RECORDS SUPPLIED:
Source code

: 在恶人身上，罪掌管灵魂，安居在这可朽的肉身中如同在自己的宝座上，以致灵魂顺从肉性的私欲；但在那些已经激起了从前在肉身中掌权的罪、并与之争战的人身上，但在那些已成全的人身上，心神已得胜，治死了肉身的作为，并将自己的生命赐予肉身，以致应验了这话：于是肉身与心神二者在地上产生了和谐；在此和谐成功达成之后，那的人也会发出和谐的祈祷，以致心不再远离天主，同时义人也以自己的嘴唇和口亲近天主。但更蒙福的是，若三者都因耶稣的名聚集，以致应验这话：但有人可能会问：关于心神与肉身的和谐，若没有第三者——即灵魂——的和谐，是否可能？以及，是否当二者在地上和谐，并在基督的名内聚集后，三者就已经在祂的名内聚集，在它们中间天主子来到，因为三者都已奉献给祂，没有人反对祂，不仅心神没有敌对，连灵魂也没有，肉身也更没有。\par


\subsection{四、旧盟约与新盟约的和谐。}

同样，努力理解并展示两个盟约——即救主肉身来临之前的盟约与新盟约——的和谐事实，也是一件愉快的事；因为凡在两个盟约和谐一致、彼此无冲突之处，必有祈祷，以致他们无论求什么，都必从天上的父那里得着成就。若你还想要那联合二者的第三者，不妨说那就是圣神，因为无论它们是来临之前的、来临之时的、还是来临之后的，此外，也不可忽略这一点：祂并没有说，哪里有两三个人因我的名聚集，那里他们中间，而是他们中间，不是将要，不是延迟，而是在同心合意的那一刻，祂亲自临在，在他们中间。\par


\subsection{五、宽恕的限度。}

...

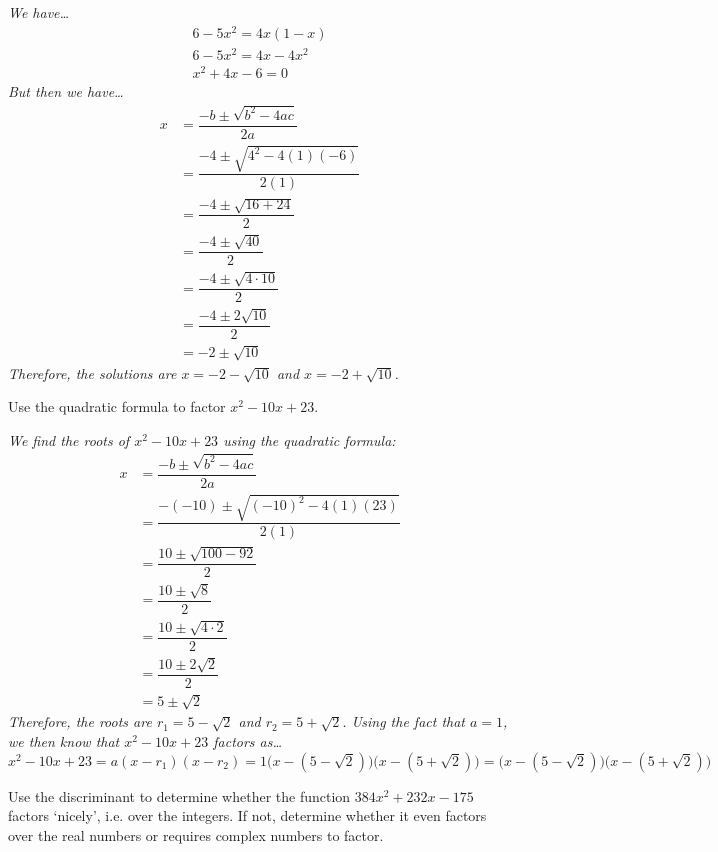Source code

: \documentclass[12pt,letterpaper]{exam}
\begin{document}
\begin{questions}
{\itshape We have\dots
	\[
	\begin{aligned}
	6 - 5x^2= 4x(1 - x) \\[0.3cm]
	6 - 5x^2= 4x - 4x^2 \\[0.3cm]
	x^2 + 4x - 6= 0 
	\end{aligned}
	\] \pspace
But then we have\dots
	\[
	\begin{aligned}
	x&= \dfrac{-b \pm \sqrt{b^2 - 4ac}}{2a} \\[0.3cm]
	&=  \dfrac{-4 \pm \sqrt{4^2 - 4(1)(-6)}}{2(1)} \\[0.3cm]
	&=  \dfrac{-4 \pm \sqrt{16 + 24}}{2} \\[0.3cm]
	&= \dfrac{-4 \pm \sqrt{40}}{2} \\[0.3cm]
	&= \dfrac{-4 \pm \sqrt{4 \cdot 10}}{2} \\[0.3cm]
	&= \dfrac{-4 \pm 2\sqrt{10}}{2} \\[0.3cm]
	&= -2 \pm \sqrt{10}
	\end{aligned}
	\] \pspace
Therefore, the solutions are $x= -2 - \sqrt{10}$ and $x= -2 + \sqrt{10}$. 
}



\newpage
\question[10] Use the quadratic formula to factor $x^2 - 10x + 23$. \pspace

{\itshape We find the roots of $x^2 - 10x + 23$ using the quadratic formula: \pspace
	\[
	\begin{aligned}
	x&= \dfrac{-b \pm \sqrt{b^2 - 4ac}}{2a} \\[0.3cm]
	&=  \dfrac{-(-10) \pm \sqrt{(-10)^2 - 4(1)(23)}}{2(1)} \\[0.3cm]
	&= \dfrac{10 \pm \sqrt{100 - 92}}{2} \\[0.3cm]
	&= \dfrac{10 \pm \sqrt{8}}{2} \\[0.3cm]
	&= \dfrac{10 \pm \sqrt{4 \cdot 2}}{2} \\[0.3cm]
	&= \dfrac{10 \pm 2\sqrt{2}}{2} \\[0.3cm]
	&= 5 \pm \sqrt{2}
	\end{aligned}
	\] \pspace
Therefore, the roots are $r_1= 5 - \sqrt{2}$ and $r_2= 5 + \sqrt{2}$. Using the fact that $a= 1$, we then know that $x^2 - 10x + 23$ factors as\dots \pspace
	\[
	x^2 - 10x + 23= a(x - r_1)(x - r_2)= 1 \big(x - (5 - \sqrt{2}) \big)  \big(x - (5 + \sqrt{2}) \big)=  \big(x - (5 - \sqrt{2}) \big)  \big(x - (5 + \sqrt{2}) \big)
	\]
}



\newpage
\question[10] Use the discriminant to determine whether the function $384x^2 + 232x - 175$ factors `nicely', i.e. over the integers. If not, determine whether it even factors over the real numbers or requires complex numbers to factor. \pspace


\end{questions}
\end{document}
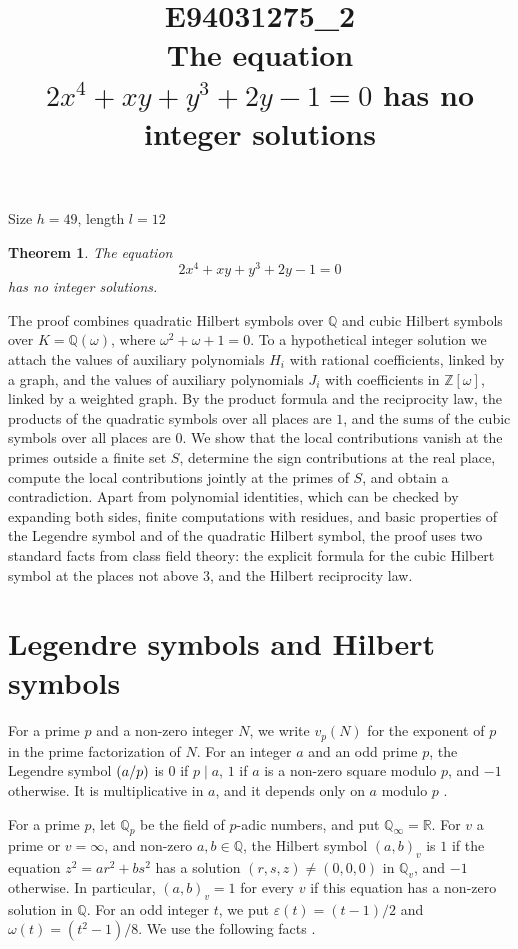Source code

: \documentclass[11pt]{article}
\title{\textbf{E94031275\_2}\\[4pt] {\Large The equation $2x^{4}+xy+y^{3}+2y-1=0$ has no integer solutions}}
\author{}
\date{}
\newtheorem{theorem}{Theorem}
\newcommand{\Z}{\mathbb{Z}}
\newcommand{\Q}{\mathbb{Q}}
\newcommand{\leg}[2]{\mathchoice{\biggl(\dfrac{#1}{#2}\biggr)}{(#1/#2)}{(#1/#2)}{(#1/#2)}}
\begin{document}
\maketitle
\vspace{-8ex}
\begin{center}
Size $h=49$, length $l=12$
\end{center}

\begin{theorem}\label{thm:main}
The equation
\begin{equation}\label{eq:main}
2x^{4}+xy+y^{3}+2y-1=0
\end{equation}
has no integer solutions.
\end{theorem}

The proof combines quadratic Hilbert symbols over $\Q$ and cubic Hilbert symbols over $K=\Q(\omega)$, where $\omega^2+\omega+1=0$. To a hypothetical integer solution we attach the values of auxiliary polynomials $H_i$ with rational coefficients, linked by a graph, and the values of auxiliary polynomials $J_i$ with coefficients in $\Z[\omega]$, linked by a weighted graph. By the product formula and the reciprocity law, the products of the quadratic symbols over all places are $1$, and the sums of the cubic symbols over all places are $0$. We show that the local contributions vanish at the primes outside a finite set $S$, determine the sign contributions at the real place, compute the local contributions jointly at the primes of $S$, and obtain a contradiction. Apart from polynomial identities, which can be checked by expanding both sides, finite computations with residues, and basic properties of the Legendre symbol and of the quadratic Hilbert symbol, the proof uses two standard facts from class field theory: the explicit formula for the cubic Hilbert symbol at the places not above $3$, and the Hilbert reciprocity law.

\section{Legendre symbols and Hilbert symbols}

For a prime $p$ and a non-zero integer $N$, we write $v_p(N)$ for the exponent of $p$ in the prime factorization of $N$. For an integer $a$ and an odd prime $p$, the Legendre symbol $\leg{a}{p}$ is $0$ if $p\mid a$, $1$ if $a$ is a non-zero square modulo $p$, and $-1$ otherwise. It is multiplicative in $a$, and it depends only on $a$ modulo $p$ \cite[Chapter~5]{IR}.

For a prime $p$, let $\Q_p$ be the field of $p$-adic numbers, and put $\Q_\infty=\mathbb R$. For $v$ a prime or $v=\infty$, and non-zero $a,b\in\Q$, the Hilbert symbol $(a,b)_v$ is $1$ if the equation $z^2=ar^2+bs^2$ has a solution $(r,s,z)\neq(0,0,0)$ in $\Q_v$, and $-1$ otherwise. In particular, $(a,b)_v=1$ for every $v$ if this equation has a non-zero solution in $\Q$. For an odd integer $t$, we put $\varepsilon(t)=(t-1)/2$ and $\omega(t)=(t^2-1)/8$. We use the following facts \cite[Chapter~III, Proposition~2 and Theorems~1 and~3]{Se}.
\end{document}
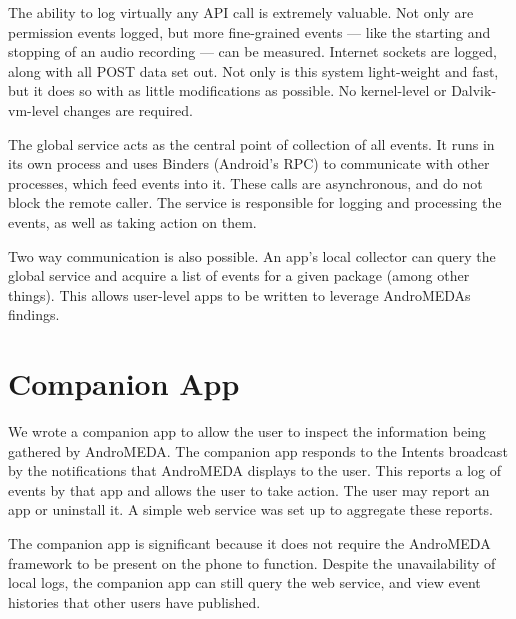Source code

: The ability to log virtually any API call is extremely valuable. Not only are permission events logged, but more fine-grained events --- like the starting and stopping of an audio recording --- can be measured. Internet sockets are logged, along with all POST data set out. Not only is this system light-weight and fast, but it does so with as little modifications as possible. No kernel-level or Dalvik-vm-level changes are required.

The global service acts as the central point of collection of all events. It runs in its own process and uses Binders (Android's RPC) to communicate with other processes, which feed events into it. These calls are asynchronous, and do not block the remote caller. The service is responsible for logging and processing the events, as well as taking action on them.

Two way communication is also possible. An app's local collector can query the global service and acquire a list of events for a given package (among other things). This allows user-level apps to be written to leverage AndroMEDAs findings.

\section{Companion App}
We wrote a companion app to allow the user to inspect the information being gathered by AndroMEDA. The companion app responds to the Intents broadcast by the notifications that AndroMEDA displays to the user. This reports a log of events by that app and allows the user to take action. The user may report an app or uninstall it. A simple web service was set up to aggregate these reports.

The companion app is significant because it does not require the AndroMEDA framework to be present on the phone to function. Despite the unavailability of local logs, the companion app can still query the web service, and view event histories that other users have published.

---

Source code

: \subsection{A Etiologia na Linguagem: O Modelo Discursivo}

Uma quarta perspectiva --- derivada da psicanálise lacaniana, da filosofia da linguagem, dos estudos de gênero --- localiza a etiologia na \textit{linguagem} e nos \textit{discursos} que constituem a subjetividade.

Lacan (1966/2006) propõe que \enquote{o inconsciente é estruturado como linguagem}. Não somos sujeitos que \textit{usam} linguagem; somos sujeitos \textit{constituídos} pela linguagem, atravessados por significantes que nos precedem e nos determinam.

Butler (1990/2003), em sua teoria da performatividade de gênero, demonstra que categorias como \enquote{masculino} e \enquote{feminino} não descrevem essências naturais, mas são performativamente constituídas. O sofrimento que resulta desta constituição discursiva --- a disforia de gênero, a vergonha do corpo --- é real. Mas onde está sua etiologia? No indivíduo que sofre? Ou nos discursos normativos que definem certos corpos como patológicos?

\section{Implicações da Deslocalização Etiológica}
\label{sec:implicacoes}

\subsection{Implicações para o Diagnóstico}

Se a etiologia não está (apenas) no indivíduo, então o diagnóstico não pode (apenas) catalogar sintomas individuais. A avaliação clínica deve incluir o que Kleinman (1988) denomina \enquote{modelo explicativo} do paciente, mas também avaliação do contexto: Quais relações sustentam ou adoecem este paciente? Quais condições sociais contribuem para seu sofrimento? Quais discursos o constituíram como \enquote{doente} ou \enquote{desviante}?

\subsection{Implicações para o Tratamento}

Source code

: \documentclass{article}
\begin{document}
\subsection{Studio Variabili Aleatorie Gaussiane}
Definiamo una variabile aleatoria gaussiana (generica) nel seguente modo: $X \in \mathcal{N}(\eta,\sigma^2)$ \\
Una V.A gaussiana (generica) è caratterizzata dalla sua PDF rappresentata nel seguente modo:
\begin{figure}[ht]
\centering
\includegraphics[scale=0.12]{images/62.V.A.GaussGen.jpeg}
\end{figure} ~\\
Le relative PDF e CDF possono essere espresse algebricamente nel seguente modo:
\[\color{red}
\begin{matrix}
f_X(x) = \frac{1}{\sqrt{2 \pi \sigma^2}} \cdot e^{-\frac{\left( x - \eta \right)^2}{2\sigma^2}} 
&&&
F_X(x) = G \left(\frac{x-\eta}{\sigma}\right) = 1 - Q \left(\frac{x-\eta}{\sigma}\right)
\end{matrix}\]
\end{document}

BRIEF:
Pick out each line in the material containing "generica".

ANSWER TO THE EXERCISE:
Definiamo una variabile aleatoria gaussiana (generica) nel seguente modo: $X \in \mathcal{N}(\eta,\sigma^2)$ \\
Una V.A gaussiana (generica) è caratterizzata dalla sua PDF rappresentata nel seguente modo:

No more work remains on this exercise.